The 2D-pair Correlation Function (2D-pCF) approach is intended to determine the average path for a molecule diffusing in the cell interior with statistical spatio-temporal significance. Analog to the line pCF, where the correlation function is computed between points at different lines28, the 2D-pCF is computed between points from different images11. This is opposite to RICS, where one image is enough to compute the correlation function.

Closely analogous to the 1D case, the 2D-pCF at a given distance (δr) is defined as:

$$pCF(\delta r,\tau )=\frac{\langle I(r,t)I(r+\delta r,t+\tau )\rangle }{\langle I(r,t)I(r+\delta r,t)\rangle }-1$$
(5)

Where τ is the acquisition time between the point r0 in one image and r1 in the other image separated by a distance of δr, I is the recorded fluorescence intensity in each point of the image, and the brackets indicate a temporal average.

The 2D-pCF approach detects obstacles to diffusion by computing the delay time on the pair correlation-function-maximum amplitude (this is the case if there are interactions between the molecules and intracellular compartments) or, by the absence of a correlation between the two points (this will occur in the case of impenetrable barriers to diffusion). The pixel distance δr can be varied in order to visualize the path of molecules that travel different distances.
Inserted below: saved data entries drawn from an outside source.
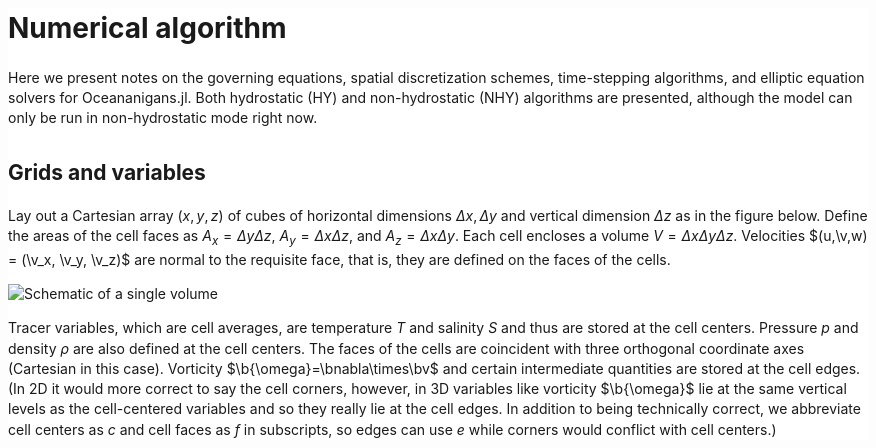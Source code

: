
```math
\newcommand{\p}[2]      {\frac{\partial #1}{\partial #2}}
\newcommand{\b}[1]      {\boldsymbol{#1}}

\newcommand{\beq}       {\begin{equation}}
\newcommand{\eeq}       {\end{equation}}

\newcommand{\bnabla}    {\b{\nabla}}
\newcommand{\bnablah}   {\bnabla_h}

\newcommand{\v}        {\upsilon}
\newcommand{\bv}        {\b{\v}}
\newcommand{\bvh}       {\b{\v}_h}

\newcommand{\bnh}       {\b{\widehat{n}}}

\renewcommand{\div}[1]  {\bnabla \cdotp \left ( #1 \right )}
```

# Numerical algorithm

Here we present notes on the governing equations, spatial discretization schemes, time-stepping algorithms, and elliptic equation solvers for Oceananigans.jl.
Both hydrostatic (HY) and non-hydrostatic (NHY) algorithms are presented, although the model can only be run in non-hydrostatic mode right now.

## Grids and variables

Lay out a Cartesian array $(x,y,z)$ of cubes of horizontal dimensions $\Delta x, \Delta y$ and vertical dimension $\Delta z$ as in the figure below.
Define the areas of the cell faces as $A_x = \Delta y \Delta z$, $A_y = \Delta x \Delta z$, and $A_z = \Delta x \Delta y$.
Each cell encloses a volume $V = \Delta x \Delta y \Delta z$.
Velocities $(u,\v,w) = (\v_x, \v_y, \v_z)$ are normal to the requisite face, that is, they are defined on the faces of the cells.

![Schematic of a single volume](assets/single_volume.png)

Tracer variables, which are cell averages, are temperature $T$ and salinity $S$ and thus are stored at the cell centers.
Pressure $p$ and density $\rho$ are also defined at the cell centers.
The faces of the cells are coincident with three orthogonal coordinate axes (Cartesian in this case).
Vorticity $\b{\omega}=\bnabla\times\bv$ and certain intermediate quantities are stored at the cell edges.
(In 2D it would more correct to say the cell corners, however, in 3D variables like vorticity $\b{\omega}$ lie
at the same vertical levels as the cell-centered variables and so they really lie at the cell edges.
In addition to being technically correct, we abbreviate cell centers as $c$ and cell faces as $f$ in subscripts, so edges can use $e$ while corners would conflict with cell centers.)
To calculate the 2D-pCF, a stack of at least 8192 images of the same focal plane is needed. From the stack of images, the pCF(δr) at many angles around a given point for all the pixels in the entire image are calculated to determine the average molecular path to diffusion. The number of angles is given by 8 times δr, meaning that for a distance of 4 pixels, the pCF is calculated over 32 angles around each point. This procedure defines a diffusion tensor for each pixel in the image and the pCF distribution is plotted in a polar plot. The moments of the intensity distribution I(x, y) can be calculated as follows:

$${M}_{i,j}=\frac{{\sum }_{x}{\sum }_{y}{x}^{i}{y}^{j}(x,y)}{{\sum }_{x}{\sum }_{y}I(x,y)}$$
(6)

Then, the first and second central moments (μ11, μ20 and μ02) of the spatial distribution can be calculated from the general equation for central moments:

$${\mu }_{p,q}=\sum _{x}\sum _{y}{(x-\bar{x})}^{p}{(y-\bar{y})}^{q}I(x,y)$$
(7)

Where $$\bar{x}$$ and $$\bar{y}$$ are the coordinates of the center of mass of the distribution. Then, the center of mass shift, the length of the distribution long and short axis and the angle with respect to the image coordinates can be calculated. The angle will indicate the preferably direction of molecular diffusion when the diffusion is anisotropic, and it is given by:

$$\theta =\frac{1}{2}\text{arctan}\left(\frac{{2}_{\mu 11}}{{\mu }_{20}-{\mu }_{02}}\right)$$
(8)

The length of the long (λ1) and short (λ2) axis of the distribution are defined as:

$${\lambda }_{1,2}=\frac{{\mu }_{20}+{\mu }_{02}}{2}\pm \frac{\sqrt{4{\mu }_{11}^{2}+{({\mu }_{20}-{\mu }_{02})}^{2}}}{2}$$
(9)

With these two parameters, the Anisotropy, which indicates the how asymmetrical is the pCF in each pixel, is calculated as:

$$A=\frac{{\lambda }_{1}-{\lambda }_{2}}{{\lambda }_{1}+{\lambda }_{2}}$$
(10)

Higher Anisotropy values indicate that the motion is less isotropic in the direction given by the angle calculated before. This analysis provides an angle and anisotropy value for each point of the image, which produces a map of the molecular flow in the whole illuminated region.